**Task objective**
In the records below, find the line with "structures within which" and the line with "($\beta \sim 1$--$3$).". Print both exactly, along with every line between them, and no other line.

======== Data to process

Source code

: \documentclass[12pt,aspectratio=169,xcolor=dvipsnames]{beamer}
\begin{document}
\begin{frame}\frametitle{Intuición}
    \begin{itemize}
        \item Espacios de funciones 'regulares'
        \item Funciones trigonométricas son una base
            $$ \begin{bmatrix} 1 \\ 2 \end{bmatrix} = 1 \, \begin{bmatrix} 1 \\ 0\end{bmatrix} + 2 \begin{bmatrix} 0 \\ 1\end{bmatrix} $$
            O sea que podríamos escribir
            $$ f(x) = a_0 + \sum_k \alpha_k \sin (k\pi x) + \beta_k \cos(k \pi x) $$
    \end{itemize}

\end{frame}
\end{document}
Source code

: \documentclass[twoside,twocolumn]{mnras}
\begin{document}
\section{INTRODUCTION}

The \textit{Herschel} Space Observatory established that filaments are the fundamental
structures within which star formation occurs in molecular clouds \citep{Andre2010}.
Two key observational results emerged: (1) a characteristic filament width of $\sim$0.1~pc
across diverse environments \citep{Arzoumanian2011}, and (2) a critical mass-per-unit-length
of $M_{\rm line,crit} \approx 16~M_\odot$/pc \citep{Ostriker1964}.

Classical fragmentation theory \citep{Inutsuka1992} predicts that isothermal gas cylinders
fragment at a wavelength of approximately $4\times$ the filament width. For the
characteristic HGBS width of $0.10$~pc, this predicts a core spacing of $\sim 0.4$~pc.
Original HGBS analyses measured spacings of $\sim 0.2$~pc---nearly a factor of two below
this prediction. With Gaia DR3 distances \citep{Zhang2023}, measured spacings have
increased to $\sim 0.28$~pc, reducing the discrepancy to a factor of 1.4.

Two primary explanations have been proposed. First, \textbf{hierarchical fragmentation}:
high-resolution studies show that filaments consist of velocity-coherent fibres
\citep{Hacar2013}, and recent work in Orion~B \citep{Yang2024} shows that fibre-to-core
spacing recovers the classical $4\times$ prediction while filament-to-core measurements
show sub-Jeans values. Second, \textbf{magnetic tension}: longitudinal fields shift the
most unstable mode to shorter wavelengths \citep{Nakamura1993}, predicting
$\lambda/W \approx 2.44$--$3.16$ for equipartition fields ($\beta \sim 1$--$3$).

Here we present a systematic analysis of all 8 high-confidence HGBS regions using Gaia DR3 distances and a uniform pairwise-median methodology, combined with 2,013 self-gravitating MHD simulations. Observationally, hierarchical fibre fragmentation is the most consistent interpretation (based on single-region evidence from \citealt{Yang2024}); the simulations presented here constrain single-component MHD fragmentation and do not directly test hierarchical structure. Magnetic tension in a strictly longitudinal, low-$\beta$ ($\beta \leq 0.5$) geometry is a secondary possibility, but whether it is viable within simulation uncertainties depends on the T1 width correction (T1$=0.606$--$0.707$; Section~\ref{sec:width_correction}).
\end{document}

================
======== Data to process

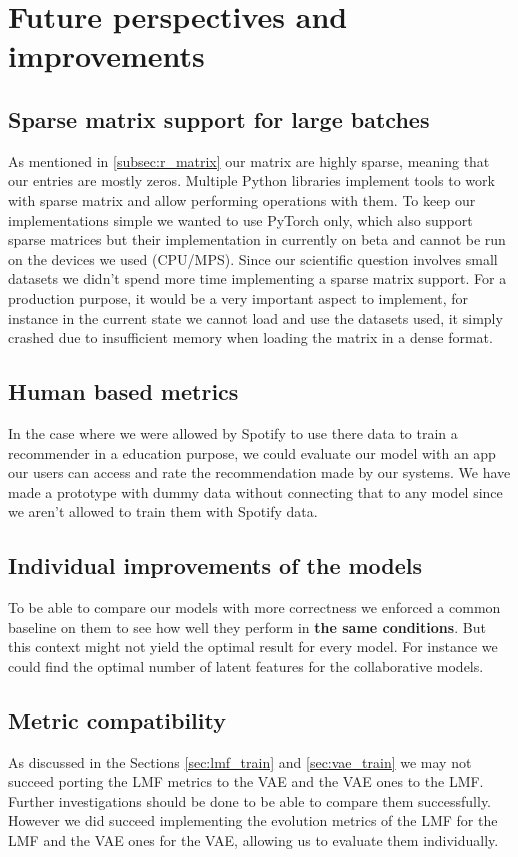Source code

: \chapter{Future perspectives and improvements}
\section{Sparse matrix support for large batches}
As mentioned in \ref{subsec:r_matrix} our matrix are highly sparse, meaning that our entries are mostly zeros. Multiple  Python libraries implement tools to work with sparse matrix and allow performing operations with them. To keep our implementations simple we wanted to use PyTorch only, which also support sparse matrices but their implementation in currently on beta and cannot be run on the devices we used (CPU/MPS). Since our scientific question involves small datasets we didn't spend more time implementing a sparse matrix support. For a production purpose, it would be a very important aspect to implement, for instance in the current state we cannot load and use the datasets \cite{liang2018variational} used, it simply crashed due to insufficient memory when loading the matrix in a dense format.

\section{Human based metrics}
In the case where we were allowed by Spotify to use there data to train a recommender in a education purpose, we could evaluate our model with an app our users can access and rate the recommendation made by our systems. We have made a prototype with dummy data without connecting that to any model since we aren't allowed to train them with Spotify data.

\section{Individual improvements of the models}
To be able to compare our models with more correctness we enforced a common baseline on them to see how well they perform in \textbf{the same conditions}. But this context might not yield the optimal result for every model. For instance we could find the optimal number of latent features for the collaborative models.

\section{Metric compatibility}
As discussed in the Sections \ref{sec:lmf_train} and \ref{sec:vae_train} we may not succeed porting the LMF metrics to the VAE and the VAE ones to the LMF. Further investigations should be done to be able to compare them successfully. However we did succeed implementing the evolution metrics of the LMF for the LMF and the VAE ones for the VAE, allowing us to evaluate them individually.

================

**Written answer**
structures within which star formation occurs in molecular clouds \citep{Andre2010}.
Two key observational results emerged: (1) a characteristic filament width of $\sim$0.1~pc
across diverse environments \citep{Arzoumanian2011}, and (2) a critical mass-per-unit-length
of $M_{\rm line,crit} \approx 16~M_\odot$/pc \citep{Ostriker1964}.

Classical fragmentation theory \citep{Inutsuka1992} predicts that isothermal gas cylinders
fragment at a wavelength of approximately $4\times$ the filament width. For the
characteristic HGBS width of $0.10$~pc, this predicts a core spacing of $\sim 0.4$~pc.
Original HGBS analyses measured spacings of $\sim 0.2$~pc---nearly a factor of two below
this prediction. With Gaia DR3 distances \citep{Zhang2023}, measured spacings have
increased to $\sim 0.28$~pc, reducing the discrepancy to a factor of 1.4.

Two primary explanations have been proposed. First, \textbf{hierarchical fragmentation}:
high-resolution studies show that filaments consist of velocity-coherent fibres
\citep{Hacar2013}, and recent work in Orion~B \citep{Yang2024} shows that fibre-to-core
spacing recovers the classical $4\times$ prediction while filament-to-core measurements
show sub-Jeans values. Second, \textbf{magnetic tension}: longitudinal fields shift the
most unstable mode to shorter wavelengths \citep{Nakamura1993}, predicting
$\lambda/W \approx 2.44$--$3.16$ for equipartition fields ($\beta \sim 1$--$3$).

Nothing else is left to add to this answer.